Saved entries
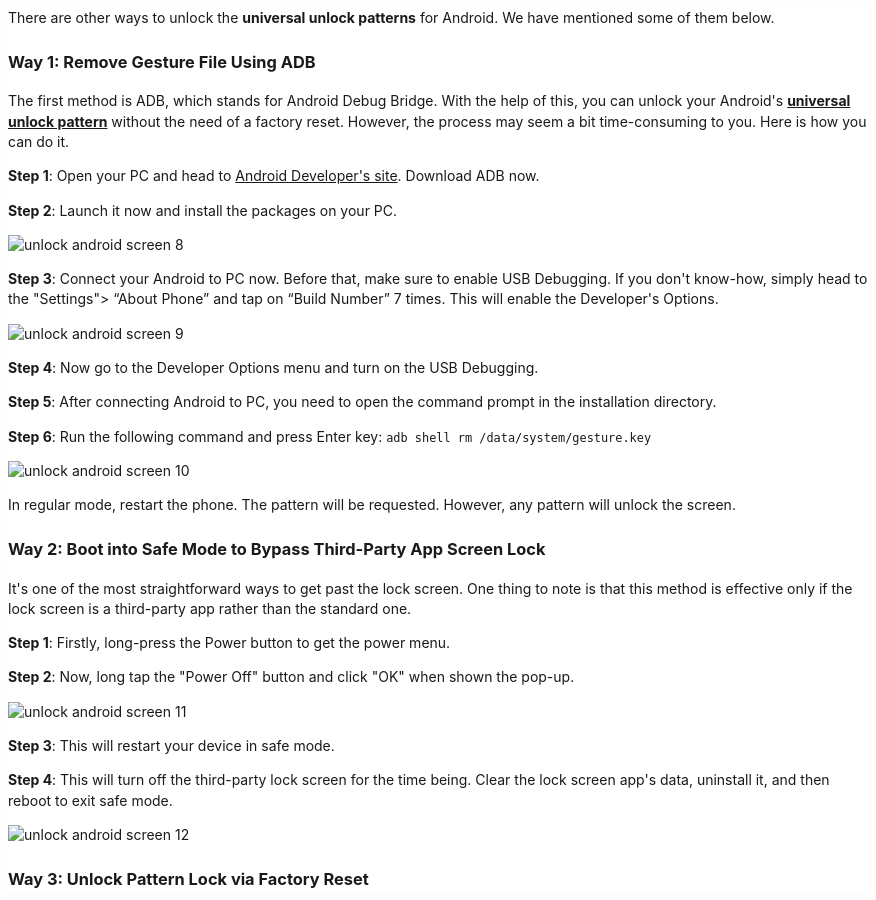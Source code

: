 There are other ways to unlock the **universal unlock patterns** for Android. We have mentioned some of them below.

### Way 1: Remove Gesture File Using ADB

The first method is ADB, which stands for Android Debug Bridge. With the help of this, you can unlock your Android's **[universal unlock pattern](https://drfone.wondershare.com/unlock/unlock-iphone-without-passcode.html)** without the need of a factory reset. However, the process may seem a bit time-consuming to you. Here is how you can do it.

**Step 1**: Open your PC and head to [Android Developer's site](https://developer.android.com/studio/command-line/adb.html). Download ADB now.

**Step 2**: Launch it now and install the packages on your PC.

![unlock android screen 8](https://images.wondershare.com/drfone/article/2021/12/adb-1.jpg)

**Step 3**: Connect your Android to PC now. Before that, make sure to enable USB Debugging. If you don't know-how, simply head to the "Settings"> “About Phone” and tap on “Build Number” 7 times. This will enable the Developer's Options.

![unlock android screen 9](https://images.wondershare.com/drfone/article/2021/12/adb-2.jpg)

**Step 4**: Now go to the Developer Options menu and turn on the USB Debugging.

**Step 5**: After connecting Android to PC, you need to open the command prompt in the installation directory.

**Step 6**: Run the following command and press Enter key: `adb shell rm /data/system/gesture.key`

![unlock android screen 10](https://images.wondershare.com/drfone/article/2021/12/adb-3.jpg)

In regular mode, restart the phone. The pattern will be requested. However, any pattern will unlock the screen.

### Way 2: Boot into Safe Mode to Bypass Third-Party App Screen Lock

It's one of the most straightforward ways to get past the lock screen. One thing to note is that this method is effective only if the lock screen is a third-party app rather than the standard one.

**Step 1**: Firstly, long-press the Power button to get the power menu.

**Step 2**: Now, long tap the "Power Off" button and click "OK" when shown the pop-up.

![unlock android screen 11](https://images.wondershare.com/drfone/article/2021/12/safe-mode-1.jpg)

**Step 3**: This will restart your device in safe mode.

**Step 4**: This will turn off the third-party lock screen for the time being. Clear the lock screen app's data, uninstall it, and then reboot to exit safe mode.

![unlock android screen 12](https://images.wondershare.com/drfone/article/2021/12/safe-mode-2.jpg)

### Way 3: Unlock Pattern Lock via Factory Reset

Problem to work on:
Please reproduce, word for word, every line from the line with "exit safe mode." to the final line above, including both ends.

Exercise output:
**Step 4**: This will turn off the third-party lock screen for the time being. Clear the lock screen app's data, uninstall it, and then reboot to exit safe mode.

![unlock android screen 12](https://images.wondershare.com/drfone/article/2021/12/safe-mode-2.jpg)

### Way 3: Unlock Pattern Lock via Factory Reset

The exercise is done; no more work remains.